The upper PCB (6) is actually part of a larger control board subassembly (2). Referring to figure 8, the control board subassembly comprises the upper PCB (6), a custom 3-pin connector (8) and an optional soldering plate (9). The upper PCB is an elongated structure that is housed in the stem (3). A cutout (6g) may interact with clip (3g) of the stem to retain the upper PCB in place once it has been inserted into the stem. Because the cutout (6g) is located on only one side of the upper PCB, there is only one way orientation in which to insert the upper PCB into the stem. The upper PCB itself may have any shape or dimensions that are convenient to manufacture and assemble into the stem (3). The upper PCB comprises a substrate (6a) that is non-conductive to electricity under the conditions of normal or expected use. Suitable substrate materials include, but are not limited to, epoxy resin, glass epoxy, Bakelite (a thermosetting phenol formaldehyde resin), and fiberglass. The substrate may be about 0.25 to 5.0mm thick, preferably 0.5 to 3mm, more preferably, 0.75 to 1.5mm thick. Portions of one or both sides of the substrate may be covered with a layer of copper, for example, about 35µm thick.
Various electrical components are included on one or both sides (6p, 6q) of the upper PCB (6), whose purpose it is to control the flow of electricity in the completed heated applicator system. As noted above, an on-off control (1h) may be located on the surface of the handle (1d). The control interacts with an on-off switch (6h) located on the upper PCB (6). In the completed applicator system, this on-off switch is effective to alternately open and close an electric heating circuit and, optionally, a control circuit. On example of a useful on-off switching mechanism is FSMJSM Series 6x6 surface mount tactile switch from Tyco Electronics, with an actuator length of 5mm. Generally, when the heating circuit is closed, current flows to a heat generating portion (16, see below), and this defines the heat generating portion as "on". When this heating circuit is opened, current cannot flow to the heat generating portion, and this defines the heat generating portion as "off". Other types of electronic components located on the upper PCB will typically include resistors and capacitors, thermistors, amplifiers, MOSFET switches, voltage dividers, voltage comparators, power inverters, noise reducing components, light emitting diodes (LEDs), integrated circuits and central processing units (CPUs, 6j), etc. One example of a useful CPU is a mixed signal controller from Texas Instruments, reference MSP430G22x0 - micro controller Msp430 series G (2k flash, 128B RAM), which can be easily programmed for any temperature sequence.
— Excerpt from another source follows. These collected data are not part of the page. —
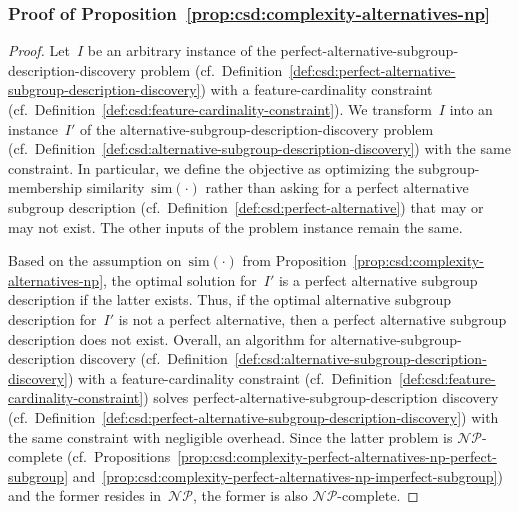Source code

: \subsubsection{Proof of Proposition~\ref{prop:csd:complexity-alternatives-np}}
\label{sec:appendix:csd:proofs:complexity-alternatives-np}

\begin{proof}
	Let~$I$ be an arbitrary instance of the perfect-alternative-subgroup-description-discovery problem (cf.~Definition~\ref{def:csd:perfect-alternative-subgroup-description-discovery}) with a feature-cardinality constraint (cf.~Definition~\ref{def:csd:feature-cardinality-constraint}).
	We transform~$I$ into an instance~$I'$ of the alternative-subgroup-description-discovery problem (cf.~Definition~\ref{def:csd:alternative-subgroup-description-discovery}) with the same constraint.
	In particular, we define the objective as optimizing the subgroup-membership similarity~$\text{sim}(\cdot)$ rather than asking for a perfect alternative subgroup description (cf.~Definition~\ref{def:csd:perfect-alternative}) that may or may not exist.
	The other inputs of the problem instance remain the same.
	
	Based on the assumption on~$\text{sim}(\cdot)$ from Proposition~\ref{prop:csd:complexity-alternatives-np}, the optimal solution for~$I'$ is a perfect alternative subgroup description if the latter exists.
	Thus, if the optimal alternative subgroup description for~$I'$ is not a perfect alternative, then a perfect alternative subgroup description does not exist.
	Overall, an algorithm for alternative-subgroup-description discovery (cf.~Definition~\ref{def:csd:alternative-subgroup-description-discovery}) with a feature-cardinality constraint (cf.~Definition~\ref{def:csd:feature-cardinality-constraint}) solves perfect-alternative-subgroup-description discovery (cf.~Definition~\ref{def:csd:perfect-alternative-subgroup-description-discovery}) with the same constraint with negligible overhead.
	Since the latter problem is $\mathcal{NP}$-complete (cf.~Propositions~\ref{prop:csd:complexity-perfect-alternatives-np-perfect-subgroup} and~\ref{prop:csd:complexity-perfect-alternatives-np-imperfect-subgroup}) and the former resides in~$\mathcal{NP}$, the former is also $\mathcal{NP}$-complete.
\end{proof}
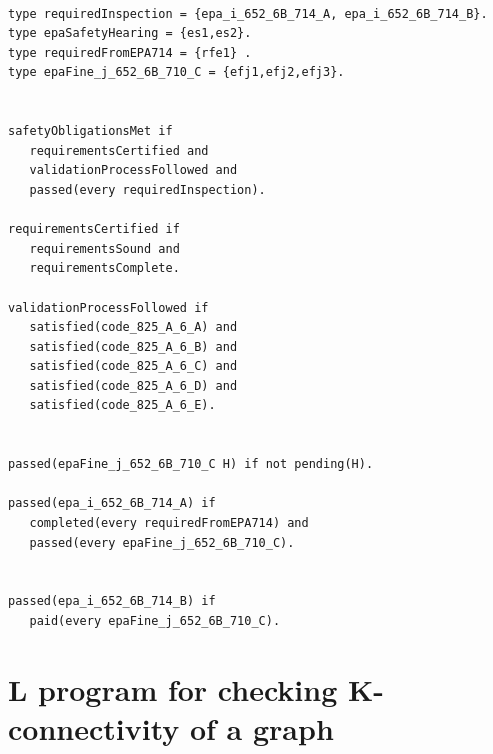\documentclass[a4paper,10pt]{article}
\providecommand{\DIFaddbegin}{} %
\providecommand{\DIFaddend}{} %
\providecommand{\DIFdelbegin}{} %
\providecommand{\DIFdelend}{} %
\begin{document}

\DIFdelend \DIFaddbegin \begin{verbatim}

type requiredInspection = {epa_i_652_6B_714_A, epa_i_652_6B_714_B}.
type epaSafetyHearing = {es1,es2}.
type requiredFromEPA714 = {rfe1} .
type epaFine_j_652_6B_710_C = {efj1,efj2,efj3}.


safetyObligationsMet if
   requirementsCertified and
   validationProcessFollowed and
   passed(every requiredInspection).

requirementsCertified if
   requirementsSound and
   requirementsComplete.

validationProcessFollowed if
   satisfied(code_825_A_6_A) and
   satisfied(code_825_A_6_B) and
   satisfied(code_825_A_6_C) and
   satisfied(code_825_A_6_D) and
   satisfied(code_825_A_6_E).


passed(epaFine_j_652_6B_710_C H) if not pending(H).

passed(epa_i_652_6B_714_A) if
   completed(every requiredFromEPA714) and
   passed(every epaFine_j_652_6B_710_C).


passed(epa_i_652_6B_714_B) if
   paid(every epaFine_j_652_6B_710_C).
\end{verbatim}
\DIFaddend \pagebreak
\section{L program for checking K-connectivity of a graph}\label{B}
\DIFdelbegin %





\end{document}
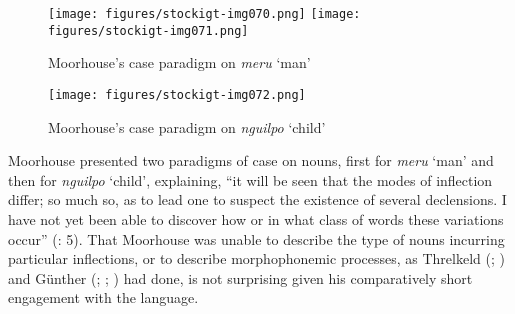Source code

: \begin{figure}[t]
\texttt{[image: figures/stockigt-img070.png]}
\texttt{[image: figures/stockigt-img071.png]}
\caption{Moorhouse’s case paradigm on \textit{meru} `man' \citeyearpar[3--4]{moorhouse_vocabulary_1846}}
\label{fig:key:124}
\end{figure}

\begin{figure}[t]
\texttt{[image: figures/stockigt-img072.png]}
\caption{Moorhouse’s case paradigm on \textit{nguilpo} `child' \citeyearpar[4]{moorhouse_vocabulary_1846}}
\label{fig:key:126}
\end{figure}



\begin{table}
\caption{Case forms and functions given by Moorhouse on nouns}
\label{tab:key:125}
\end{table}

Moorhouse presented two paradigms of case on nouns, first for \textit{meru} `man' and then for \textit{nguilpo} `child', explaining, “it will be seen that the modes of inflection differ; so much so, as to lead one to suspect the existence of several declensions. I have not yet been able to discover how or in what class of words these variations occur” (\citeyear{moorhouse_vocabulary_1846}: 5). That Moorhouse was unable to describe the type of nouns incurring particular inflections, or to describe morphophonemic processes, as Threlkeld (\citeyear{threlkeld_australian_1834}; ) and Günther (\citeyear{gunther_native_1838}; \citeyear{gunther_lecture_1840}; ) had done, is not surprising given his comparatively short engagement with the language.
An overhead timer may be included to automatically shut off the heating circuit if the user fails to do so. Also, since a user needs time to apply the product after it has been heated, the circuit may be designed to turn off the heat generating portion some amount of time after the heat generating portion has reached a predetermined temperature. This length of time can be chosen according to need, but may typically be from about 2 to 5 minutes. Furthermore, depending on the level of sophistication employed, the overhead timer may require a reset period, following an automatic shut off, in which the heating circuit cannot be activated (i.e. cannot be "turned on"). The reset time, which may be several seconds, allows the capacitors to discharge. The upper PCB (6) may further support a system for monitoring and maintaining an output voltage of the power source. For example, batteries are rated with a nominal voltage, such 3 volts, but there is some variability from battery to battery, and from use to use of the same battery. An optional system may be included that monitors and adjusts as needed, the battery voltage, to maintain a tighter tolerance of voltage than the battery normally supplies. One benefit of such a system is improved consistency in applicator performance and improved predictability in battery lifetime.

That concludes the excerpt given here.